## Source records
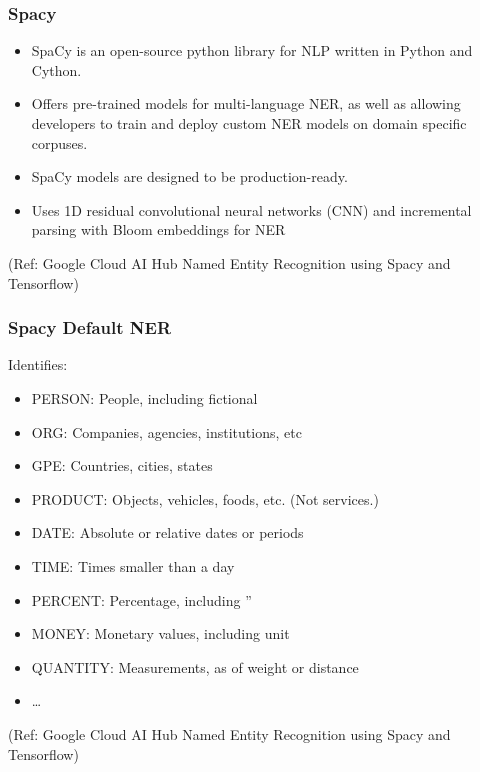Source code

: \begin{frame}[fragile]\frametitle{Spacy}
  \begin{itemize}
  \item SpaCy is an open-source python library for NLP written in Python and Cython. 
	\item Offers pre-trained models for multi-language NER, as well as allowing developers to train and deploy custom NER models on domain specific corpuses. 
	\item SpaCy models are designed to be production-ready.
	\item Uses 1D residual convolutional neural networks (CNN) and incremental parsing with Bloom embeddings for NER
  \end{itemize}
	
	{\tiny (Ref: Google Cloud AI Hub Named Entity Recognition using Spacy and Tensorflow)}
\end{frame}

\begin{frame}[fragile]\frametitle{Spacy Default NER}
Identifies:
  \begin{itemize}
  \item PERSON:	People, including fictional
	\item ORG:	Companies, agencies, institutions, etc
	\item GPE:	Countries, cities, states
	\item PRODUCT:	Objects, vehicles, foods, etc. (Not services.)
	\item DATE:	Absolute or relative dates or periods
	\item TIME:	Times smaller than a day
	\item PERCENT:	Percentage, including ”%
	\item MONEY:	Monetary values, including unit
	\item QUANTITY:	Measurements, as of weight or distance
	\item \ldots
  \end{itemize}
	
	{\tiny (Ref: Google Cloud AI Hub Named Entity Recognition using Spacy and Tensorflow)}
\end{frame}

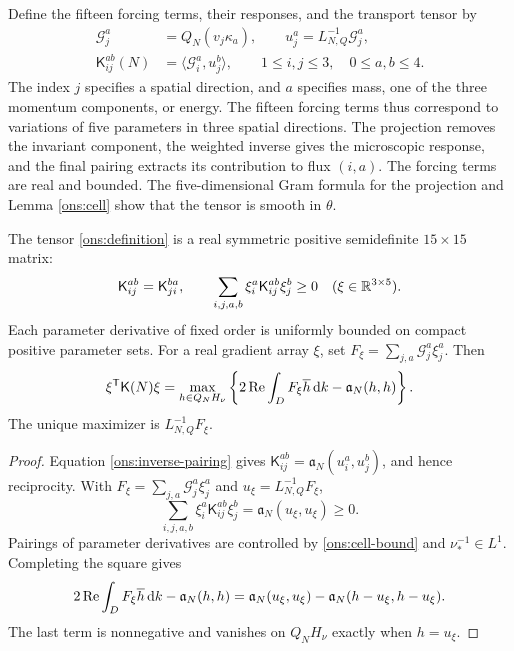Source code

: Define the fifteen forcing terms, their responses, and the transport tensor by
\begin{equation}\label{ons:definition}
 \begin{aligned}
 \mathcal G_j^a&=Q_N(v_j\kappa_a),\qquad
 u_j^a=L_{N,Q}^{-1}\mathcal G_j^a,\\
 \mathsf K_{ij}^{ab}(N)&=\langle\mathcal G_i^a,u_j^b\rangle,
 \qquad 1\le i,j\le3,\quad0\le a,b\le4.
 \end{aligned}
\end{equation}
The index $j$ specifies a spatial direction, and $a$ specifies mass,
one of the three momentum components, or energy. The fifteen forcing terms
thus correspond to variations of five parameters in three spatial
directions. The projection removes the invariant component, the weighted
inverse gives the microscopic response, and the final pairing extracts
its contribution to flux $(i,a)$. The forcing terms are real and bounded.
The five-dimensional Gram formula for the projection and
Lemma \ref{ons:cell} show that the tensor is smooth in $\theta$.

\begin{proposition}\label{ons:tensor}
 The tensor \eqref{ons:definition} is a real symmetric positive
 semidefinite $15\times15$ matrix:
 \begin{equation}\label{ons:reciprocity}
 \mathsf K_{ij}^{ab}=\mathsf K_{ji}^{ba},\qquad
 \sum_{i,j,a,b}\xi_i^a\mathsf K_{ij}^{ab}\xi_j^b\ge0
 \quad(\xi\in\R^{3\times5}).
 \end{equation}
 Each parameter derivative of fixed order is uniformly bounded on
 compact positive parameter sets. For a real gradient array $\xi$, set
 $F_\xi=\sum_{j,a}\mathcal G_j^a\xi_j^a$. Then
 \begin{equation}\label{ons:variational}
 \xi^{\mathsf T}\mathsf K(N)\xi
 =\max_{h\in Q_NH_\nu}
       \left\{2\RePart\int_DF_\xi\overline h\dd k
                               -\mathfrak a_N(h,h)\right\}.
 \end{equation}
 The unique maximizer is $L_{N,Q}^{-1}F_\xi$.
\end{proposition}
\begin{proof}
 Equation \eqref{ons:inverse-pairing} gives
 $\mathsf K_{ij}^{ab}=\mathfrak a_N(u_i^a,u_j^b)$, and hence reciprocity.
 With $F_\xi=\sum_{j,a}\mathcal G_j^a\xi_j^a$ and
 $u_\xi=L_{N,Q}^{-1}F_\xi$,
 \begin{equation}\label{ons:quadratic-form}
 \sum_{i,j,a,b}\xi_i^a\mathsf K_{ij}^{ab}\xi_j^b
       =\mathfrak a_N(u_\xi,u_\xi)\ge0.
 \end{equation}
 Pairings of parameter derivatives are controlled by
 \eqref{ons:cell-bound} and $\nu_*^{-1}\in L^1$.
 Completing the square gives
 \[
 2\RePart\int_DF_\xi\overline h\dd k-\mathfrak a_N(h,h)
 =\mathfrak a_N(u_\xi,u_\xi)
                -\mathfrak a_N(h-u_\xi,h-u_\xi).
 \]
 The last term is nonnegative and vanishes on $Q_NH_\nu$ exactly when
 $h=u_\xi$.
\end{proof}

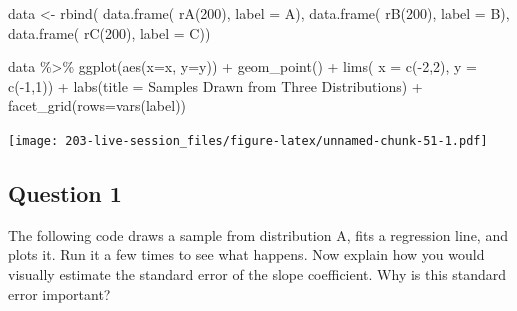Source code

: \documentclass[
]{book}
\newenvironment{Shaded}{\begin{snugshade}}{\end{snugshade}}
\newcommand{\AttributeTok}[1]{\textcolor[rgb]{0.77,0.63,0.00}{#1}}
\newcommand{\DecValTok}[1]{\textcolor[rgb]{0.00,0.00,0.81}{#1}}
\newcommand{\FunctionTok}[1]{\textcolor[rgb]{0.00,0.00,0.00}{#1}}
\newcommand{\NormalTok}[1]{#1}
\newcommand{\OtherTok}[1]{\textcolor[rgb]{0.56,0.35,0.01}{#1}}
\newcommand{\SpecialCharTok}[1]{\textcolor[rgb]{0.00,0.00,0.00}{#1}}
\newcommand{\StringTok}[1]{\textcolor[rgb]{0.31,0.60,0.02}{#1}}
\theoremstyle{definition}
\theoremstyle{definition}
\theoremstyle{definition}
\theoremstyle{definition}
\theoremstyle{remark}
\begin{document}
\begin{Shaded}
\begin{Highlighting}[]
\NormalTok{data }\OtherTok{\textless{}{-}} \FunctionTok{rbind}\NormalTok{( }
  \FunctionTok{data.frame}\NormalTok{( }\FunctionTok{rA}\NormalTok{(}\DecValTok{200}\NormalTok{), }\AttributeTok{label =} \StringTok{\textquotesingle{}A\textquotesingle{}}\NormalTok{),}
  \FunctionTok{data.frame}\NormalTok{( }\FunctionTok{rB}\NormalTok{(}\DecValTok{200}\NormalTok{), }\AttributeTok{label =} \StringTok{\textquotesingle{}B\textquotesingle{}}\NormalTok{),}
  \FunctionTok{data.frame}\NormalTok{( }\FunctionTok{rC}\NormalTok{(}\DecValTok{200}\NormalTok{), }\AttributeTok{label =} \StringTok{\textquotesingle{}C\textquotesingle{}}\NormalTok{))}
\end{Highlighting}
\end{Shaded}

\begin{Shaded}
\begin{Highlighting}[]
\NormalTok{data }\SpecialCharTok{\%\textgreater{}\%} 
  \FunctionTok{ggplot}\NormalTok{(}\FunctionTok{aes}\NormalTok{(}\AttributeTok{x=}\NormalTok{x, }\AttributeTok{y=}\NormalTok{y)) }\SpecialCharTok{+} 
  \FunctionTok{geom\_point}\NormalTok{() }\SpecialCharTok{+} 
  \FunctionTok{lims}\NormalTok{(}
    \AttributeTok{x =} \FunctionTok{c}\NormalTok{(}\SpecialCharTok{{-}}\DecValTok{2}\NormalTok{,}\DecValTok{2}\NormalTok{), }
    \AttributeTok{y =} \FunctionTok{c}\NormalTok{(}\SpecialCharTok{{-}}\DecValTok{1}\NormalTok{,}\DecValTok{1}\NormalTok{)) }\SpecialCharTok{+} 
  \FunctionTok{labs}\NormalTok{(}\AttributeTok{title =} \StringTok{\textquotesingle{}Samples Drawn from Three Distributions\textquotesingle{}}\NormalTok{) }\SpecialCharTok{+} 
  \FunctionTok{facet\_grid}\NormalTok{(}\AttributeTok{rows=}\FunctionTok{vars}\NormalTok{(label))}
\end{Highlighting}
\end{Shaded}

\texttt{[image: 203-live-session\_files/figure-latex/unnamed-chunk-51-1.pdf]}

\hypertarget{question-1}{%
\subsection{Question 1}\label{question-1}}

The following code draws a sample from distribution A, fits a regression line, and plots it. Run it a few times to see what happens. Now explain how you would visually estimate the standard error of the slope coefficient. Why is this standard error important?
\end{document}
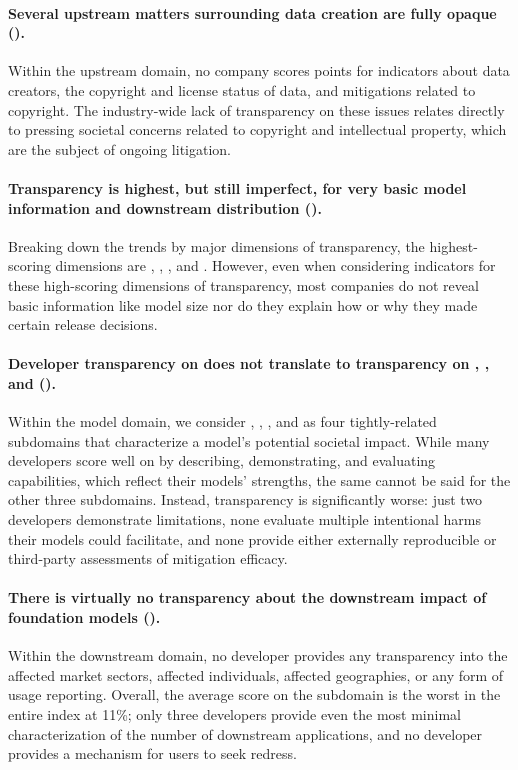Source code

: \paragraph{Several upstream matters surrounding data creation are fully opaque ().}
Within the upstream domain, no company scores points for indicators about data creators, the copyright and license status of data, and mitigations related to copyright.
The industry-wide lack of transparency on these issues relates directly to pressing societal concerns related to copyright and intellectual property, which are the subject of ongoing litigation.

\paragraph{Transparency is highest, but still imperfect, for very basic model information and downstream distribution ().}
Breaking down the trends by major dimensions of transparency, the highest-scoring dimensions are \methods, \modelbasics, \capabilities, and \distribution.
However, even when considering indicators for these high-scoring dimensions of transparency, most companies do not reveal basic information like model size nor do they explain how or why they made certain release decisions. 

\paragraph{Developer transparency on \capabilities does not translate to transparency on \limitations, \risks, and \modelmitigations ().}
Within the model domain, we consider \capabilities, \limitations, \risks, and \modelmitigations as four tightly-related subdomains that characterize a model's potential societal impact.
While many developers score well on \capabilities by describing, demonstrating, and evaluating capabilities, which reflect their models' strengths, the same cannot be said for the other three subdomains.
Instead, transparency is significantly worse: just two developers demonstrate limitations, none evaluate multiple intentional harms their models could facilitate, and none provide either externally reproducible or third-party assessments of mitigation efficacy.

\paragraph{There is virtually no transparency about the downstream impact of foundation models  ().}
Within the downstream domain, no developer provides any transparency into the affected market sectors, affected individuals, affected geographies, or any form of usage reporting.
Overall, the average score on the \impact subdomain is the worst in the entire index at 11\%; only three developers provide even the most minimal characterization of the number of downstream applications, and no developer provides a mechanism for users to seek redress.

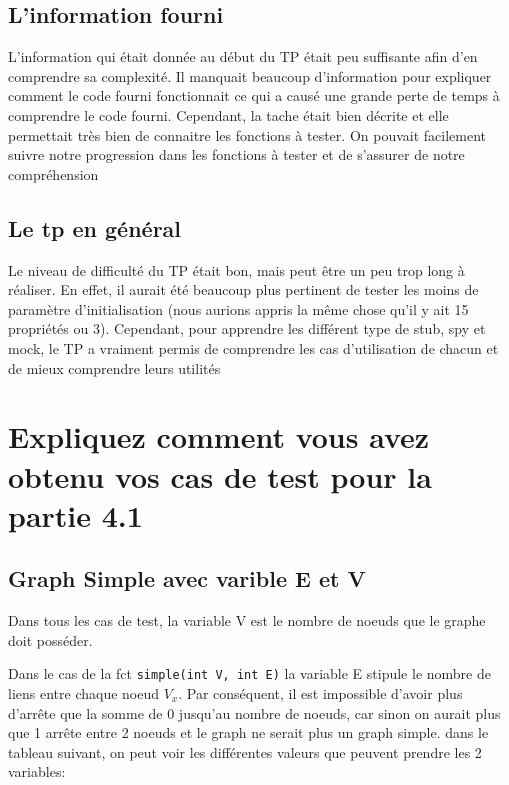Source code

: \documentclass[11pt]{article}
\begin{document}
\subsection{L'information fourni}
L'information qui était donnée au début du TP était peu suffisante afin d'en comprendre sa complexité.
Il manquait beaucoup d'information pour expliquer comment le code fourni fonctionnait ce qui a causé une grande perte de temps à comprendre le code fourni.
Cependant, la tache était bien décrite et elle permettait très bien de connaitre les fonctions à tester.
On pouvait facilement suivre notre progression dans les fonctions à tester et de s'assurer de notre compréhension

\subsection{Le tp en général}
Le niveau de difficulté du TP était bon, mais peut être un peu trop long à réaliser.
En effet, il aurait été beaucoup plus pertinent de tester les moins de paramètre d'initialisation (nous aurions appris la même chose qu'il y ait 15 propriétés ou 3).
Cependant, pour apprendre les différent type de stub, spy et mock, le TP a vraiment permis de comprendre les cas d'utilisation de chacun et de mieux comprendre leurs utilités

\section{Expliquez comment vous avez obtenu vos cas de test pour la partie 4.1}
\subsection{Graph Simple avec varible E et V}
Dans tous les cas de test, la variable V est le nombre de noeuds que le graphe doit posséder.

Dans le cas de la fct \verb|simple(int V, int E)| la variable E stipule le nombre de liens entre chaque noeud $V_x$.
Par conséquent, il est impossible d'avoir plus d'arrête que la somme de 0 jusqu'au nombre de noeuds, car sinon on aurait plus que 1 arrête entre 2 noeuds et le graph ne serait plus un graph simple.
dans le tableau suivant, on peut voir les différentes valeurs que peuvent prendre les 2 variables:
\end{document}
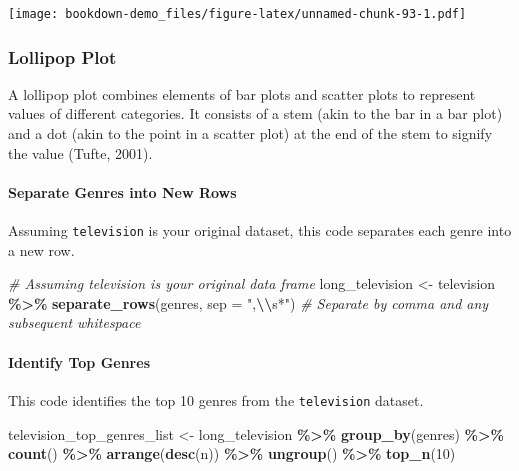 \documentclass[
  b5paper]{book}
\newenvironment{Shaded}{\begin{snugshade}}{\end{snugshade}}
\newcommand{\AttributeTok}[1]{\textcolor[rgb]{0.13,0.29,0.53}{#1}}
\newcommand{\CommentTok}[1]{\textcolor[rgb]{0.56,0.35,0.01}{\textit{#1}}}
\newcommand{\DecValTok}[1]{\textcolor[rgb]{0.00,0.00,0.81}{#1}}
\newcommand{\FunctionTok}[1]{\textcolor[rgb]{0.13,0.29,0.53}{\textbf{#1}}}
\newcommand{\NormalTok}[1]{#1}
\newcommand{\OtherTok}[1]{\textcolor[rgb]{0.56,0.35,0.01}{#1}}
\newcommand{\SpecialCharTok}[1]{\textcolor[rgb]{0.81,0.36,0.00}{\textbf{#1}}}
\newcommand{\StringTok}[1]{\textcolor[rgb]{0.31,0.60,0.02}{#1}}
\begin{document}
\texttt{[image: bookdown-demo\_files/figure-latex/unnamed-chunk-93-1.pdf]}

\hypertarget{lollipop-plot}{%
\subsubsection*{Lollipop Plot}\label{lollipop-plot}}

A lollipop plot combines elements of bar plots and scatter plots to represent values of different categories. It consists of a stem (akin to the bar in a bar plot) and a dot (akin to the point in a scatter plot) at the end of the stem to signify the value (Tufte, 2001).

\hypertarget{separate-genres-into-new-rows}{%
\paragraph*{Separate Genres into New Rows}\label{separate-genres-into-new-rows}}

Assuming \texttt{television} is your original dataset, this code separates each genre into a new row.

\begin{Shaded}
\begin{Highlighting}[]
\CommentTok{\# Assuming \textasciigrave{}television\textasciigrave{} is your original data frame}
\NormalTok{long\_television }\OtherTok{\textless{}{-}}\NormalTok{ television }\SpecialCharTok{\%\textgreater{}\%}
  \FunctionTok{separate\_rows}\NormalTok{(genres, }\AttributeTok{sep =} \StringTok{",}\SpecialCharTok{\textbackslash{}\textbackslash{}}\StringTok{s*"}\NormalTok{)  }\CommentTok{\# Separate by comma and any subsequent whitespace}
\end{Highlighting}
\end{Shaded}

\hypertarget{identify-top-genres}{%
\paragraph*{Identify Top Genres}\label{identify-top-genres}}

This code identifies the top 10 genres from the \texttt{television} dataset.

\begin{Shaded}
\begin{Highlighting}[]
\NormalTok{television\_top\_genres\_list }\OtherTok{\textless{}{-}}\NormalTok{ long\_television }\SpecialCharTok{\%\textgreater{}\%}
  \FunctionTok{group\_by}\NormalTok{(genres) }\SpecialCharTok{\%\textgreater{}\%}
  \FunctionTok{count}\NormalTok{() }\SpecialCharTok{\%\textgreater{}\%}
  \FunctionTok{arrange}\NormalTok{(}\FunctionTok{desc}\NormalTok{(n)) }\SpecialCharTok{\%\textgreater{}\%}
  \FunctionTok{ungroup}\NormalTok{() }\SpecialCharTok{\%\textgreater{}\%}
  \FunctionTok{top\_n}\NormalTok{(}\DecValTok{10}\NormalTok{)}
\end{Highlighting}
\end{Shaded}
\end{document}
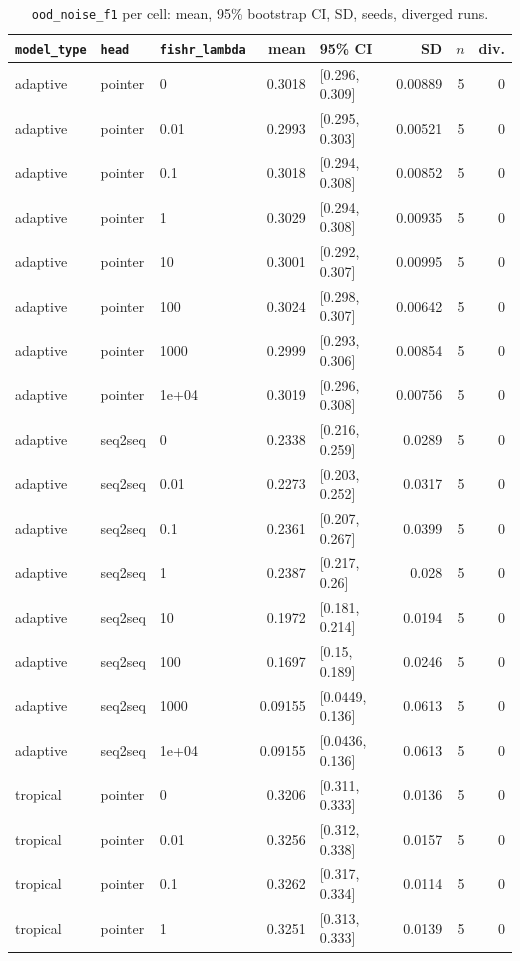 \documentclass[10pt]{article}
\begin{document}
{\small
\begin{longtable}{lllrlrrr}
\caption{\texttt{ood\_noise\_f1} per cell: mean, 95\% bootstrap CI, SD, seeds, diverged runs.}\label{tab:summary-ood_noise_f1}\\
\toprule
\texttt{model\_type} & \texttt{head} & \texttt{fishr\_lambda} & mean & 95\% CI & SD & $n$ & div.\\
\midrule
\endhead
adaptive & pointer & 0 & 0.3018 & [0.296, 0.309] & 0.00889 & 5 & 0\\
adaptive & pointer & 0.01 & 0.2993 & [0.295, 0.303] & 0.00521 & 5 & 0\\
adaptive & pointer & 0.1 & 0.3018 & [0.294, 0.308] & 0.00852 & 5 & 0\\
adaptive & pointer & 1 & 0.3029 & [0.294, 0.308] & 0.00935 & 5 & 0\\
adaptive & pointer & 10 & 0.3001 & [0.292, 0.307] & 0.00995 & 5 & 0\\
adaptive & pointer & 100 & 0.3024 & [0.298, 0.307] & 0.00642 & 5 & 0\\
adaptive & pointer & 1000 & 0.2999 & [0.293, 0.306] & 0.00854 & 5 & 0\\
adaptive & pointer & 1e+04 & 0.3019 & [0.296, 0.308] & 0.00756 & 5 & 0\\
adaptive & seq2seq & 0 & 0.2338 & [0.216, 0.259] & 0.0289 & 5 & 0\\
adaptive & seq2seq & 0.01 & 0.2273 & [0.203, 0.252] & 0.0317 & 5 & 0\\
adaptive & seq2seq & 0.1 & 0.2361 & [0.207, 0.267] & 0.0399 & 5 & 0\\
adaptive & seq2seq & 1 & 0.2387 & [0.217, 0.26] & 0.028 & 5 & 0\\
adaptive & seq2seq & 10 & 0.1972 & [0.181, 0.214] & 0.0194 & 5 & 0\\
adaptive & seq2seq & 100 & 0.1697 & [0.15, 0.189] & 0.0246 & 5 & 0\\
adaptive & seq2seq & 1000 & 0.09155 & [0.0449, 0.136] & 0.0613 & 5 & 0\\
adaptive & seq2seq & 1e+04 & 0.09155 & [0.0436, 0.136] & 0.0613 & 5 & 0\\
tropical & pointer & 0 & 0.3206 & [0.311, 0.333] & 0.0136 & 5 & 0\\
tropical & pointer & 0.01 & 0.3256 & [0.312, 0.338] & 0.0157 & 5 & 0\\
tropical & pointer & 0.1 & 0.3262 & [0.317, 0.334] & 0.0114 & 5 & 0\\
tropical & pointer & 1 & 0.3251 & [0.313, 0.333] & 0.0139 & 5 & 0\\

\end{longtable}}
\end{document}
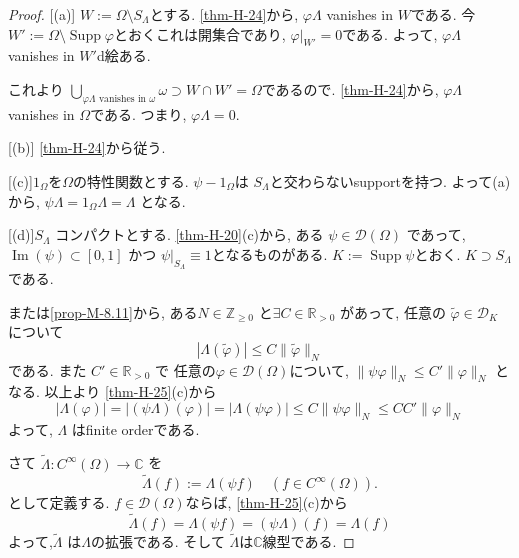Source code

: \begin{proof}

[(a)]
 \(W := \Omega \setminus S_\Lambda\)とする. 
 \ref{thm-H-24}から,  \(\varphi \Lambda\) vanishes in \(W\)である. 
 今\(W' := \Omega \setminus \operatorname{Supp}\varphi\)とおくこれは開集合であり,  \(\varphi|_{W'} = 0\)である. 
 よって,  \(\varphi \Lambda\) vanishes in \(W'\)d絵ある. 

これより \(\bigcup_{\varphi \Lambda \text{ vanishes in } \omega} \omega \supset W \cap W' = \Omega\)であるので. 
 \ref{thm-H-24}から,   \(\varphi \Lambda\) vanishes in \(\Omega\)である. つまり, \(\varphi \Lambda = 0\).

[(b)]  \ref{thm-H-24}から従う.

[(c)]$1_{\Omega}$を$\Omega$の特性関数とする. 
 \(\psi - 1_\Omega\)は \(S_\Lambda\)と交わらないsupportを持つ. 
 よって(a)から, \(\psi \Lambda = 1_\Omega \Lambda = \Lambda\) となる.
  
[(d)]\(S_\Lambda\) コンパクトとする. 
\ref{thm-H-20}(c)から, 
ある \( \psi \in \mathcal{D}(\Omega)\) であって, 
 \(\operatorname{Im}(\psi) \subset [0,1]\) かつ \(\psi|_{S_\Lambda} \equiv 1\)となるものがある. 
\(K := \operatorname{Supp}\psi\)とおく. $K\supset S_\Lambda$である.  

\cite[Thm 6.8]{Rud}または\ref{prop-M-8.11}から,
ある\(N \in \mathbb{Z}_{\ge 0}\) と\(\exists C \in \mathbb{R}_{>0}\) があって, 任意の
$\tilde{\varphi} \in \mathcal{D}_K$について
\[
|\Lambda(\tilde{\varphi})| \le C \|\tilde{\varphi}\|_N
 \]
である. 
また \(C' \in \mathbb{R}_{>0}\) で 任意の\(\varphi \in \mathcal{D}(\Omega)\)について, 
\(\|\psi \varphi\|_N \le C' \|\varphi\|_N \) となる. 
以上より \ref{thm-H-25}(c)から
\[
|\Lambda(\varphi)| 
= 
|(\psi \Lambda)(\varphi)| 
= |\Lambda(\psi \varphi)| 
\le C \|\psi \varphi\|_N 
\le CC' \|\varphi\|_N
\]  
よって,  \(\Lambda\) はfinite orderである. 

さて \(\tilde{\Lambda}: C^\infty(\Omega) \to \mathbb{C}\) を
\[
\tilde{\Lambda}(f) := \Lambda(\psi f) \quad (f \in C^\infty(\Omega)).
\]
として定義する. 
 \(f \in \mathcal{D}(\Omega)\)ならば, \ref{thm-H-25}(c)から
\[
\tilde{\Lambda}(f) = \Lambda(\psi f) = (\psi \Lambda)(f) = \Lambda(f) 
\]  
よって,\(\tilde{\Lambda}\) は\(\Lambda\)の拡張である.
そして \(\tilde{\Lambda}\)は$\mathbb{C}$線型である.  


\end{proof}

## Task details
Only the line with "Python and Cython." and those preceding it, back to the first line of the entries, should be repeated exactly, without pictures.

## Exercise output
Source code

: \begin{frame}[fragile]\frametitle{Spacy}
  \begin{itemize}
  \item SpaCy is an open-source python library for NLP written in Python and Cython. 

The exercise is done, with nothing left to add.